I don't think symbol name length is usually what people are complaining about when they call a language verbose. It's usually closer to the number of symbols required to write a program, and CL usually does pretty well on that metric.
I think the real issue is total cognitive load.

There's the cognitive load of the language itself. There's the cognitive load of the libraries. There's the cognitive load of the algorithm. And there's the cognitive load of the actual code (number of lines times how hard each line is to read - smart coding conventions help quite a bit here).

But it's not that simple, because people are different.
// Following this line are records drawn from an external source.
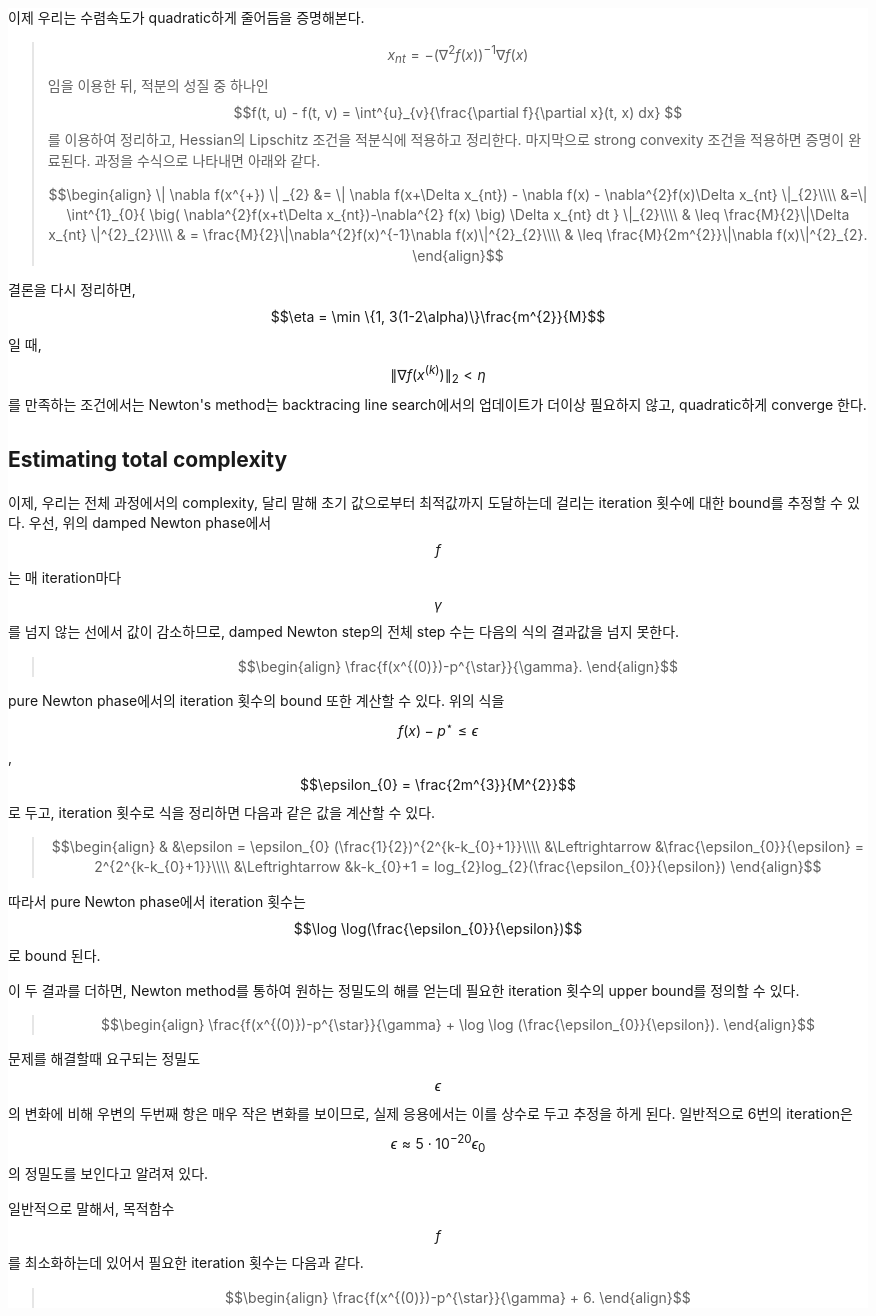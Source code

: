 이제 우리는 수렴속도가 quadratic하게 줄어듬을 증명해본다.
>$$x_{nt} = -(\nabla^{2}f(x))^{-1}\nabla f(x)$$임을 이용한 뒤, 적분의 성질 중 하나인 $$f(t, u) - f(t, v) = \int^{u}_{v}{\frac{\partial f}{\partial x}(t, x) dx} $$를 이용하여 정리하고, Hessian의 Lipschitz 조건을 적분식에 적용하고 정리한다. 마지막으로 strong convexity 조건을 적용하면 증명이 완료된다. 과정을 수식으로 나타내면 아래와 같다.
>
>$$\begin{align}
>\| \nabla f(x^{+}) \| _{2} &= \| \nabla f(x+\Delta x_{nt}) - \nabla f(x) - \nabla^{2}f(x)\Delta x_{nt} \|_{2}\\\\
>&=\| \int^{1}_{0}{ \big( \nabla^{2}f(x+t\Delta x_{nt})-\nabla^{2} f(x) \big) \Delta x_{nt} dt } \|_{2}\\\\
> & \leq \frac{M}{2}\|\Delta x_{nt} \|^{2}_{2}\\\\
> & = \frac{M}{2}\|\nabla^{2}f(x)^{-1}\nabla f(x)\|^{2}_{2}\\\\
> & \leq \frac{M}{2m^{2}}\|\nabla f(x)\|^{2}_{2}.
>\end{align}$$

결론을 다시 정리하면, $$\eta = \min \{1, 3(1-2\alpha)\}\frac{m^{2}}{M}$$ 일 때, $$\|\nabla f(x^{(k)}) \|_{2}<\eta$$를 만족하는 조건에서는 Newton's method는 backtracing line search에서의 업데이트가 더이상 필요하지 않고, quadratic하게 converge 한다.

## Estimating total complexity
이제, 우리는 전체 과정에서의 complexity, 달리 말해 초기 값으로부터 최적값까지 도달하는데 걸리는 iteration 횟수에 대한 bound를 추정할 수 있다.
우선, 위의 damped Newton phase에서 $$f$$는 매 iteration마다 $$\gamma$$를 넘지 않는 선에서 값이 감소하므로, damped Newton step의 전체 step 수는 다음의 식의 결과값을 넘지 못한다.
>$$\begin{align}
>\frac{f(x^{(0)})-p^{\star}}{\gamma}.
>\end{align}$$

pure Newton phase에서의 iteration 횟수의 bound 또한 계산할 수 있다. 위의 식을 $$f(x)-p^{\star}\leq \epsilon$$, $$\epsilon_{0} = \frac{2m^{3}}{M^{2}}$$로 두고, iteration 횟수로 식을 정리하면 다음과 같은 값을 계산할 수 있다.
>$$\begin{align}
>& &\epsilon = \epsilon_{0} (\frac{1}{2})^{2^{k-k_{0}+1}}\\\\
>&\Leftrightarrow &\frac{\epsilon_{0}}{\epsilon} = 2^{2^{k-k_{0}+1}}\\\\
>&\Leftrightarrow &k-k_{0}+1 = log_{2}log_{2}(\frac{\epsilon_{0}}{\epsilon})
>\end{align}$$

따라서 pure Newton phase에서 iteration 횟수는 $$\log \log(\frac{\epsilon_{0}}{\epsilon})$$로 bound 된다.

이 두 결과를 더하면, Newton method를 통하여 원하는 정밀도의 해를 얻는데 필요한 iteration 횟수의 upper bound를 정의할 수 있다.
>$$\begin{align}
>\frac{f(x^{(0)})-p^{\star}}{\gamma} + \log \log (\frac{\epsilon_{0}}{\epsilon}).
>\end{align}$$

문제를 해결할때 요구되는 정밀도 $$\epsilon$$의 변화에 비해 우변의 두번째 항은 매우 작은 변화를 보이므로, 실제 응용에서는 이를 상수로 두고 추정을 하게 된다. 일반적으로 6번의 iteration은 $$\epsilon \approx 5\cdot 10^{-20}\epsilon_{0}$$의 정밀도를 보인다고 알려져 있다.

일반적으로 말해서, 목적함수 $$f$$를 최소화하는데 있어서 필요한 iteration 횟수는 다음과 같다.
>$$\begin{align}
>\frac{f(x^{(0)})-p^{\star}}{\gamma} + 6.
>\end{align}$$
Different people have different cognitive load when presented with the same language. I think this is one of the reasons Haskell is so polarizing - it either has a low cognitive load for you, or a very high one. And if it has a very high one, you're not likely to spend the time and effort to get to the point where it has a low cognitive load for you.

> I feel like there must be some diminishing returns on making a language too expressive, implicit, and/or convenient but I don't have any real evidence to prove such.
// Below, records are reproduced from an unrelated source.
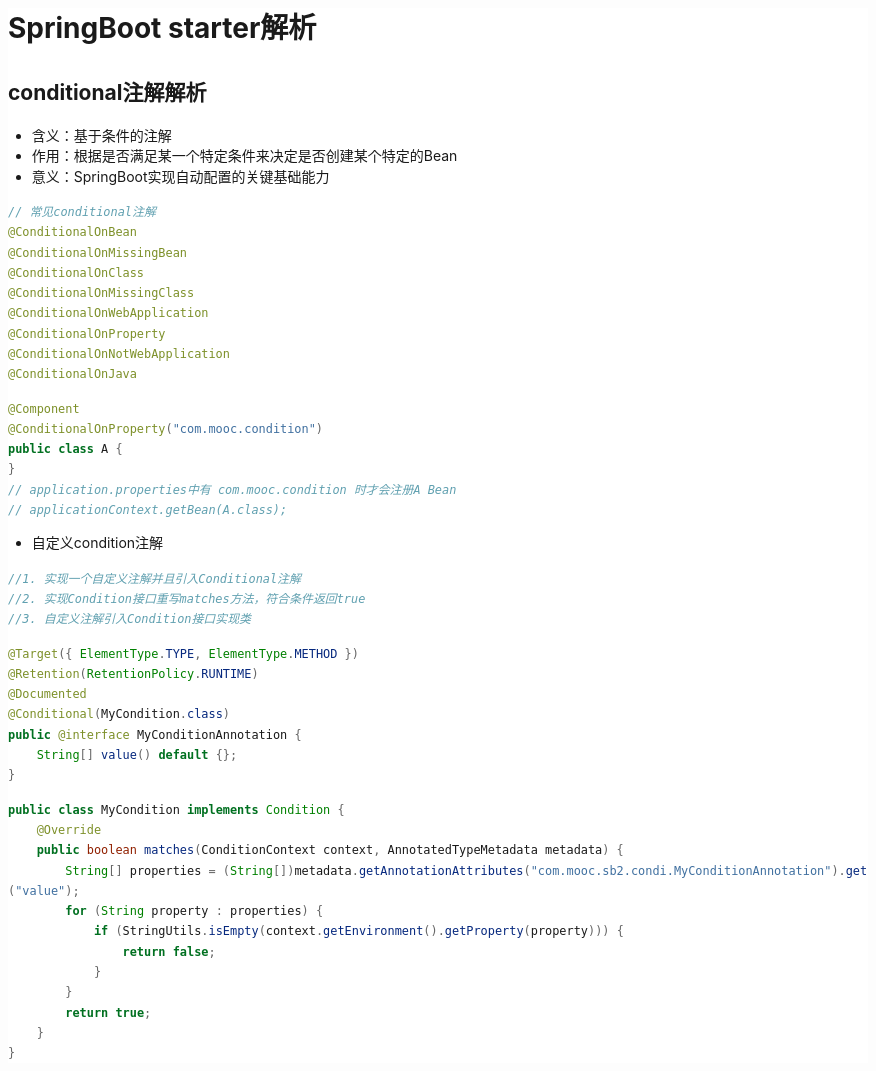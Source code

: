# SpringBoot starter解析

## conditional注解解析

* 含义：基于条件的注解
* 作用：根据是否满足某一个特定条件来决定是否创建某个特定的Bean
* 意义：SpringBoot实现自动配置的关键基础能力

```java
// 常见conditional注解
@ConditionalOnBean
@ConditionalOnMissingBean
@ConditionalOnClass
@ConditionalOnMissingClass
@ConditionalOnWebApplication
@ConditionalOnProperty
@ConditionalOnNotWebApplication
@ConditionalOnJava
```

```java
@Component
@ConditionalOnProperty("com.mooc.condition")
public class A {
}
// application.properties中有 com.mooc.condition 时才会注册A Bean
// applicationContext.getBean(A.class);
```

* 自定义condition注解

```java
//1. 实现一个自定义注解并且引入Conditional注解
//2. 实现Condition接口重写matches方法，符合条件返回true
//3. 自定义注解引入Condition接口实现类
```

```java
@Target({ ElementType.TYPE, ElementType.METHOD })
@Retention(RetentionPolicy.RUNTIME)
@Documented
@Conditional(MyCondition.class)
public @interface MyConditionAnnotation {
    String[] value() default {};
}
```

```java
public class MyCondition implements Condition {
    @Override
    public boolean matches(ConditionContext context, AnnotatedTypeMetadata metadata) {
        String[] properties = (String[])metadata.getAnnotationAttributes("com.mooc.sb2.condi.MyConditionAnnotation").get("value");
        for (String property : properties) {
            if (StringUtils.isEmpty(context.getEnvironment().getProperty(property))) {
                return false;
            }
        }
        return true;
    }
}
```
I think that going to far in any of those directions probably increases total cognitive load, by making some other component worse.

I think it's incorrect to point at just the languages though, I feel many methodologies or standards help/hinder this too. And tools. And even, to some extent, communication and/or culture (culture of communication).
I admittedly don't have to read Java or C# code often; a few times I had to though, it had been a fair bit of pain -- so, I would much rather have to figure out someone's Perl code rather than deal with either one of these.

The problem was not with the languages themselves, they are just fine, and I actually quite like C# -- but it seems that a lot of third-party library authors for these languages really go all out on various design patterns, abstracting everything, etc., in the process making simplest things quite impenetrable.

Could have been just my luck though.

It's two extremes of the same problem. Perl code generally doesn't abstract enough, while Java code often abstracts too much. I recently was tasked with porting a legacy perl system to Java. The main pl file of the legacy code was only about ~6k lines, but it also only contained 6 subroutines in the entire thing. The final Java product probably had more actual code glueing everything together and abstracting it, but the meaty parts were much cleaner, simpler, and easier to understand. I was able to show newcomers the new system and within a few minutes they could figure out at least what the major moving parts do, while they would immediately run away form the perl code due to the sheer scariness of it.